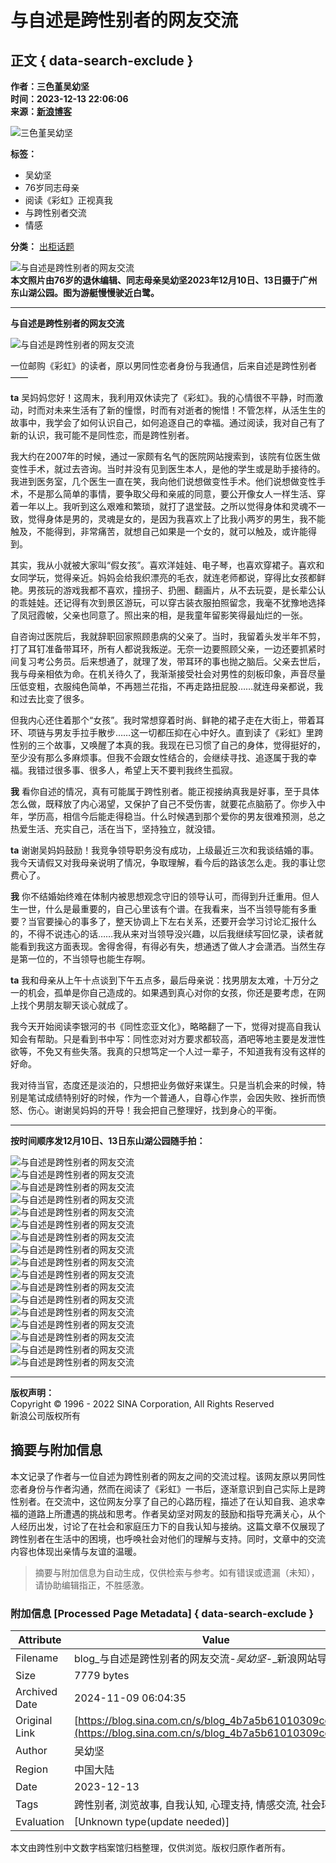 # 与自述是跨性别者的网友交流

## 正文 { data-search-exclude }

**作者：三色堇吴幼坚**  
**时间：2023-12-13 22:06:06**  
**来源：[新浪博客](http://blog.sina.com.cn/u/1266309985)**  

![三色堇吴幼坚](http://p2.sinaimg.cn/1266309985/180/1)  

**标签：**  
- 吴幼坚  
- 76岁同志母亲  
- 阅读《彩虹》正视真我  
- 与跨性别者交流  
- 情感  

**分类：** [出柜话题](https://blog.sina.com.cn/s/articlelist_1266309985_6_1.html)  

![与自述是跨性别者的网友交流](https://s15.sinaimg.cn/mw690/001nHj4Bzy8aV1o2KOb6f&690)  
**本文照片由76岁的退休编辑、同志母亲吴幼坚2023年12月10日、13日摄于广州东山湖公园。图为游艇慢慢驶近白鹭。**

---

**与自述是跨性别者的网友交流**

![与自述是跨性别者的网友交流](https://s15.sinaimg.cn/mw690/001nHj4Bzy8aV1EGNwCfa&690)  

一位邮购《彩虹》的读者，原以男同性恋者身份与我通信，后来自述是跨性别者——

**ta** 吴妈妈您好！这周末，我利用双休读完了《彩虹》。我的心情很不平静，时而激动，时而对未来生活有了新的憧憬，时而有对逝者的惋惜！不管怎样，从活生生的故事中，我学会了如何认识自己，如何追逐自己的幸福。通过阅读，我对自己有了新的认识，我可能不是同性恋，而是跨性别者。

我大约在2007年的时候，通过一家颇有名气的医院网站搜索到，该院有位医生做变性手术，就过去咨询。当时并没有见到医生本人，是他的学生或是助手接待的。我进到医务室，几个医生一直在笑，我向他们说想做变性手术。他们说想做变性手术，不是那么简单的事情，要争取父母和亲戚的同意，要公开像女人一样生活、穿着一年以上。我听到这么艰难和繁琐，就打了退堂鼓。之所以觉得身体和灵魂不一致，觉得身体是男的，灵魂是女的，是因为我喜欢上了比我小两岁的男生，我不能触及，不能得到，非常痛苦，就想自己如果是一个女的，就可以触及，或许能得到。

其实，我从小就被大家叫“假女孩”。喜欢洋娃娃、电子琴，也喜欢穿裙子。喜欢和女同学玩，觉得亲近。妈妈会给我织漂亮的毛衣，就连老师都说，穿得比女孩都鲜艳。男孩玩的游戏我都不喜欢，撞拐子、扔圈、翻画片，从不去玩耍，是长辈公认的乖娃娃。还记得有次到景区游玩，可以穿古装衣服拍照留念，我毫不犹豫地选择了凤冠霞帔，父亲也同意了。照出来的相，是我童年留影笑得最灿烂的一张。

自咨询过医院后，我就辞职回家照顾患病的父亲了。当时，我留着头发半年不剪，打了耳钉准备带耳环，所有人都说我叛逆。无奈一边要照顾父亲，一边还要抓紧时间复习考公务员。后来想通了，就理了发，带耳环的事也抛之脑后。父亲去世后，我与母亲相依为命。在机关待久了，我渐渐接受社会对男性的刻板印象，声音尽量压低变粗，衣服纯色简单，不再翘兰花指，不再走路扭屁股……就连母亲都说，我和过去比变了很多。

但我内心还住着那个“女孩”。我时常想穿着时尚、鲜艳的裙子走在大街上，带着耳环、项链与男友手拉手散步……这一切都压抑在心中好久。直到读了《彩虹》里跨性别的三个故事，又唤醒了本真的我。我现在已习惯了自己的身体，觉得挺好的，至少没有那么多麻烦事。但我不会跟女性结合的，会继续寻找、追逐属于我的幸福。我错过很多事、很多人，希望上天不要判我终生孤寂。

**我** 看你自述的情况，真有可能属于跨性别者。能正视接纳真我是好事，至于具体怎么做，既释放了内心渴望，又保护了自己不受伤害，就要花点脑筋了。你步入中年，学历高，相信今后能走得稳当。什么时候遇到那个爱你的男友很难预测，总之热爱生活、充实自己，活在当下，坚持独立，就没错。

**ta** 谢谢吴妈妈鼓励！我竞争领导职务没有成功，上级最近三次和我谈结婚的事。我今天请假又对我母亲说明了情况，争取理解，看今后的路该怎么走。我的事让您费心了。

**我** 你不结婚始终难在体制内被思想观念守旧的领导认可，而得到升迁重用。但人生一世，什么是最重要的，自己心里该有个谱。在我看来，当不当领导能有多重要？当官要操心的事多了，整天协调上下左右关系，还要开会学习讨论汇报什么的，不得不说违心的话……我从来对当领导没兴趣，以后我继续写回忆录，读者就能看到我这方面表现。舍得舍得，有得必有失，想通透了做人才会潇洒。当然生存是第一位的，不当领导也能生存啊。

**ta** 我和母亲从上午十点谈到下午五点多，最后母亲说：找男朋友太难，十万分之一的机会，孤单是你自己造成的。如果遇到真心对你的女孩，你还是要考虑，在网上找个男朋友聊天谈心就成了。

我今天开始阅读李银河的书《同性恋亚文化》，略略翻了一下，觉得对提高自我认知会有帮助。只是看到书中写：同性恋对对方要求都较高，酒吧等地主要是发泄性欲等，不免又有些失落。我真的只想笃定一个人过一辈子，不知道我有没有这样的好命。

我对待当官，态度还是淡泊的，只想把业务做好来谋生。只是当机会来的时候，特别是笔试成绩特别好的时候，作为一个普通人，自尊心作祟，会因失败、挫折而愤怒、伤心。谢谢吴妈妈的开导！我会把自己整理好，找到身心的平衡。

---

**按时间顺序发12月10日、13日东山湖公园随手拍：**

![与自述是跨性别者的网友交流](https://simg.sinajs.cn/blog7style/images/common/sg_trans.gif)  
![与自述是跨性别者的网友交流](https://simg.sinajs.cn/blog7style/images/common/sg_trans.gif)  
![与自述是跨性别者的网友交流](https://simg.sinajs.cn/blog7style/images/common/sg_trans.gif)  
![与自述是跨性别者的网友交流](https://simg.sinajs.cn/blog7style/images/common/sg_trans.gif)  
![与自述是跨性别者的网友交流](https://simg.sinajs.cn/blog7style/images/common/sg_trans.gif)  
![与自述是跨性别者的网友交流](https://simg.sinajs.cn/blog7style/images/common/sg_trans.gif)  
![与自述是跨性别者的网友交流](https://simg.sinajs.cn/blog7style/images/common/sg_trans.gif)  
![与自述是跨性别者的网友交流](https://simg.sinajs.cn/blog7style/images/common/sg_trans.gif)  
![与自述是跨性别者的网友交流](https://simg.sinajs.cn/blog7style/images/common/sg_trans.gif)  
![与自述是跨性别者的网友交流](https://simg.sinajs.cn/blog7style/images/common/sg_trans.gif)  
![与自述是跨性别者的网友交流](https://simg.sinajs.cn/blog7style/images/common/sg_trans.gif)  
![与自述是跨性别者的网友交流](https://simg.sinajs.cn/blog7style/images/common/sg_trans.gif)  
![与自述是跨性别者的网友交流](https://simg.sinajs.cn/blog7style/images/common/sg_trans.gif)  
![与自述是跨性别者的网友交流](https://simg.sinajs.cn/blog7style/images/common/sg_trans.gif)  
![与自述是跨性别者的网友交流](https://simg.sinajs.cn/blog7style/images/common/sg_trans.gif)  
![与自述是跨性别者的网友交流](https://simg.sinajs.cn/blog7style/images/common/sg_trans.gif)  
![与自述是跨性别者的网友交流](https://simg.sinajs.cn/blog7style/images/common/sg_trans.gif)   

---

**版权声明：**  
Copyright © 1996 - 2022 SINA Corporation, All Rights Reserved  
新浪公司版权所有  
<!-- tcd_original_link https://blog.sina.com.cn/s/blog_4b7a5b61010309cq.html -->
## 摘要与附加信息

<!-- tcd_abstract -->
本文记录了作者与一位自述为跨性别者的网友之间的交流过程。该网友原以男同性恋者身份与作者沟通，然而在阅读了《彩虹》一书后，逐渐意识到自己实际上是跨性别者。在交流中，这位网友分享了自己的心路历程，描述了在认知自我、追求幸福的道路上所遭遇的挑战和思考。作者吴幼坚对网友的鼓励和指导充满关心，从个人经历出发，讨论了在社会和家庭压力下的自我认知与接纳。这篇文章不仅展现了跨性别者在生活中的困境，也呼唤社会对他们的理解与支持。同时，文章中的交流内容也体现出亲情与友谊的温暖。
<!-- tcd_abstract_end -->

> 摘要与附加信息为自动生成，仅供检索与参考。如有错误或遗漏（未知），请协助编辑指正，不胜感激。

### 附加信息 [Processed Page Metadata] { data-search-exclude }

| Attribute       | Value                                  |
|-----------------|----------------------------------------|
| Filename        | blog_与自述是跨性别者的网友交流-_吴幼坚_-_新浪网站导航.md                             |
| Size            | 7779 bytes                           |
| Archived Date   | 2024-11-09 06:04:35                             |
| Original Link   | [https://blog.sina.com.cn/s/blog_4b7a5b61010309cq.html](https://blog.sina.com.cn/s/blog_4b7a5b61010309cq.html)                       |
| Author          | 吴幼坚                               |
| Region          | 中国大陆                               |
| Date            | 2023-12-13                                 |
| Tags            | 跨性别者, 浏览故事, 自我认知, 心理支持, 情感交流, 社会环境                                 |
| Evaluation            | [Unknown type(update needed)]                                 |
<!-- tcd_table_end -->

本文由跨性别中文数字档案馆归档整理，仅供浏览。版权归原作者所有。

# EXERCISE REQUIREMENTS
Working from the listing above, pick out every line that has "三色堇吴幼坚" and copy it.

# EXERCISE RESPONSE
**作者：三色堇吴幼坚**  
![三色堇吴幼坚](http://p2.sinaimg.cn/1266309985/180/1)  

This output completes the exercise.